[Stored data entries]
════════════════
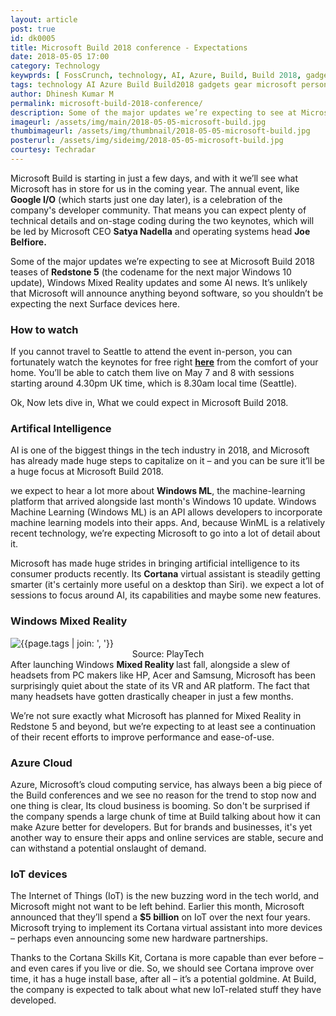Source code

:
 ```yaml
---
layout: article
post: true
id: dk0005
title: Microsoft Build 2018 conference - Expectations
date: 2018-05-05 17:00
category: Technology
keywprds: [ FossCrunch, technology, AI, Azure, Build, Build 2018, gadgets, gear, microsoft, personal computing, personalcomputing, Windows, Windows10 ]
tags: technology AI Azure Build Build2018 gadgets gear microsoft personal-computing personalcomputing Windows Windows10
author: Dhinesh Kumar M
permalink: microsoft-build-2018-conference/
description: Some of the major updates we’re expecting to see at Microsoft Build 2018 teases of Redstone 5 (the codename for the next major Windows 10 update), Windows Mixed Reality updates and some AI news.
imageurl: /assets/img/main/2018-05-05-microsoft-build.jpg
thumbimageurl: /assets/img/thumbnail/2018-05-05-microsoft-build.jpg
posterurl: /assets/img/sideimg/2018-05-05-microsoft-build.jpg
courtesy: Techradar
---
```


<span class="first-letter">M</span>icrosoft Build is starting in just a few days, and with it we’ll see what Microsoft has in store for us in the coming year. The annual event, like <strong>Google I/O</strong> (which starts just one day later), is a celebration of the company's developer community. That means you can expect plenty of technical details and on-stage coding during the two keynotes, which will be led by Microsoft CEO <strong>Satya Nadella</strong> and operating systems head <strong>Joe Belfiore.</strong>
<br>

Some of the major updates we’re expecting to see at Microsoft Build 2018 teases of <strong>Redstone 5</strong> (the codename for the next major Windows 10 update), Windows Mixed Reality updates and some AI news. It’s unlikely that Microsoft will announce anything beyond software, so you shouldn’t be expecting the next Surface devices here.
<br>

<h3><b>How to watch</b></h3>
If you cannot travel to Seattle to attend the event in-person, you can fortunately watch the keynotes for free right <strong><a href="https://news.microsoft.com/build2018/">here</a></strong> from the comfort of your home. You’ll be able to catch them live on May 7 and 8 with sessions starting around 4.30pm UK time, which is 8.30am local time (Seattle).
<br>

Ok, Now lets dive in, What we could expect in Microsoft Build 2018.
<br>

<h3><b>Artifical Intelligence</b></h3>

AI is one of the biggest things in the tech industry in 2018, and Microsoft has already made huge steps to capitalize on it – and you can be sure it’ll be a huge focus at Microsoft Build 2018. 
<br>

we expect to hear a lot more about <strong>Windows ML</strong>, the machine-learning platform that arrived alongside last month's Windows 10 update. Windows Machine Learning (Windows ML) is an API allows developers to incorporate machine learning models into their apps. And, because WinML is a relatively recent technology, we’re expecting Microsoft to go into a lot of detail about it. 
<br>

Microsoft has made huge strides in bringing artificial intelligence to its consumer products recently. Its <strong>Cortana</strong> virtual assistant is steadily getting smarter (it's certainly more useful on a desktop than Siri). we expect a lot of sessions to focus around AI, its capabilities and maybe some new features.
<br>

<h3><b>Windows Mixed Reality</b></h3>

<div class="article-main-img artimg2">
	<img src="{{ site.baseurl }}/assets/img/main/2018-05-05-microsoft-build-1.jpg" alt="{{page.tags | join: ', '}}">
</div>
<center>
<footer class="imgcc">
    Source: PlayTech
</footer>
</center>
After launching Windows <strong>Mixed Reality </strong>last fall, alongside a slew of headsets from PC makers like HP, Acer and Samsung, Microsoft has been surprisingly quiet about the state of its VR and AR platform. The fact that many headsets have gotten drastically cheaper in just a few months. 
<br>

We’re not sure exactly what Microsoft has planned for Mixed Reality in Redstone 5 and beyond, but we’re expecting to at least see a continuation of their recent efforts to improve performance and ease-of-use.
<br>

<h3><b>Azure Cloud</b></h3>

Azure, Microsoft’s cloud computing service, has always been a big piece of the Build conferences and we see no reason for the trend to stop now and one thing is clear, Its cloud business is booming. So don't be surprised if the company spends a large chunk of time at Build talking about how it can make Azure better for developers. But for brands and businesses, it's yet another way to ensure their apps and online services are stable, secure and can withstand a potential onslaught of demand.
<br>

<h3><b>IoT devices</b></h3>

The Internet of Things (IoT) is the new buzzing word in the tech world, and Microsoft might not want to be left behind. Earlier this month, Microsoft announced that they’ll spend a <strong>$5 billion</strong> on IoT over the next four years. Microsoft trying to implement its Cortana virtual assistant into more devices – perhaps even announcing some new hardware partnerships.
<br>

Thanks to the Cortana Skills Kit, Cortana is more capable than ever before – and even cares if you live or die. So, we should see Cortana improve over time, it has a huge install base, after all – it’s a potential goldmine. At Build, the company is expected to talk about what new IoT-related stuff they have developed.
════════════════
A word-for-word copy of the records is required. Leave out every picture.

Source code

:
 ```yaml
---
layout: article
post: true
id: dk0005
title: Microsoft Build 2018 conference - Expectations
date: 2018-05-05 17:00
category: Technology
keywprds: [ FossCrunch, technology, AI, Azure, Build, Build 2018, gadgets, gear, microsoft, personal computing, personalcomputing, Windows, Windows10 ]
tags: technology AI Azure Build Build2018 gadgets gear microsoft personal-computing personalcomputing Windows Windows10
author: Dhinesh Kumar M
permalink: microsoft-build-2018-conference/
description: Some of the major updates we’re expecting to see at Microsoft Build 2018 teases of Redstone 5 (the codename for the next major Windows 10 update), Windows Mixed Reality updates and some AI news.
imageurl: /assets/img/main/2018-05-05-microsoft-build.jpg
thumbimageurl: /assets/img/thumbnail/2018-05-05-microsoft-build.jpg
posterurl: /assets/img/sideimg/2018-05-05-microsoft-build.jpg
courtesy: Techradar
---
```


<span class="first-letter">M</span>icrosoft Build is starting in just a few days, and with it we’ll see what Microsoft has in store for us in the coming year. The annual event, like <strong>Google I/O</strong> (which starts just one day later), is a celebration of the company's developer community. That means you can expect plenty of technical details and on-stage coding during the two keynotes, which will be led by Microsoft CEO <strong>Satya Nadella</strong> and operating systems head <strong>Joe Belfiore.</strong>
<br>

Some of the major updates we’re expecting to see at Microsoft Build 2018 teases of <strong>Redstone 5</strong> (the codename for the next major Windows 10 update), Windows Mixed Reality updates and some AI news. It’s unlikely that Microsoft will announce anything beyond software, so you shouldn’t be expecting the next Surface devices here.
<br>

<h3><b>How to watch</b></h3>
If you cannot travel to Seattle to attend the event in-person, you can fortunately watch the keynotes for free right <strong><a href="https://news.microsoft.com/build2018/">here</a></strong> from the comfort of your home. You’ll be able to catch them live on May 7 and 8 with sessions starting around 4.30pm UK time, which is 8.30am local time (Seattle).
<br>

Ok, Now lets dive in, What we could expect in Microsoft Build 2018.
<br>

<h3><b>Artifical Intelligence</b></h3>

AI is one of the biggest things in the tech industry in 2018, and Microsoft has already made huge steps to capitalize on it – and you can be sure it’ll be a huge focus at Microsoft Build 2018. 
<br>

we expect to hear a lot more about <strong>Windows ML</strong>, the machine-learning platform that arrived alongside last month's Windows 10 update. Windows Machine Learning (Windows ML) is an API allows developers to incorporate machine learning models into their apps. And, because WinML is a relatively recent technology, we’re expecting Microsoft to go into a lot of detail about it. 
<br>

Microsoft has made huge strides in bringing artificial intelligence to its consumer products recently. Its <strong>Cortana</strong> virtual assistant is steadily getting smarter (it's certainly more useful on a desktop than Siri). we expect a lot of sessions to focus around AI, its capabilities and maybe some new features.
<br>

<h3><b>Windows Mixed Reality</b></h3>

<div class="article-main-img artimg2">
	<img src="{{ site.baseurl }}/assets/img/main/2018-05-05-microsoft-build-1.jpg" alt="{{page.tags | join: ', '}}">
</div>
<center>
<footer class="imgcc">
    Source: PlayTech
</footer>
</center>
After launching Windows <strong>Mixed Reality </strong>last fall, alongside a slew of headsets from PC makers like HP, Acer and Samsung, Microsoft has been surprisingly quiet about the state of its VR and AR platform. The fact that many headsets have gotten drastically cheaper in just a few months. 
<br>

We’re not sure exactly what Microsoft has planned for Mixed Reality in Redstone 5 and beyond, but we’re expecting to at least see a continuation of their recent efforts to improve performance and ease-of-use.
<br>

<h3><b>Azure Cloud</b></h3>

Azure, Microsoft’s cloud computing service, has always been a big piece of the Build conferences and we see no reason for the trend to stop now and one thing is clear, Its cloud business is booming. So don't be surprised if the company spends a large chunk of time at Build talking about how it can make Azure better for developers. But for brands and businesses, it's yet another way to ensure their apps and online services are stable, secure and can withstand a potential onslaught of demand.
<br>

<h3><b>IoT devices</b></h3>

The Internet of Things (IoT) is the new buzzing word in the tech world, and Microsoft might not want to be left behind. Earlier this month, Microsoft announced that they’ll spend a <strong>$5 billion</strong> on IoT over the next four years. Microsoft trying to implement its Cortana virtual assistant into more devices – perhaps even announcing some new hardware partnerships.
<br>

Thanks to the Cortana Skills Kit, Cortana is more capable than ever before – and even cares if you live or die. So, we should see Cortana improve over time, it has a huge install base, after all – it’s a potential goldmine. At Build, the company is expected to talk about what new IoT-related stuff they have developed.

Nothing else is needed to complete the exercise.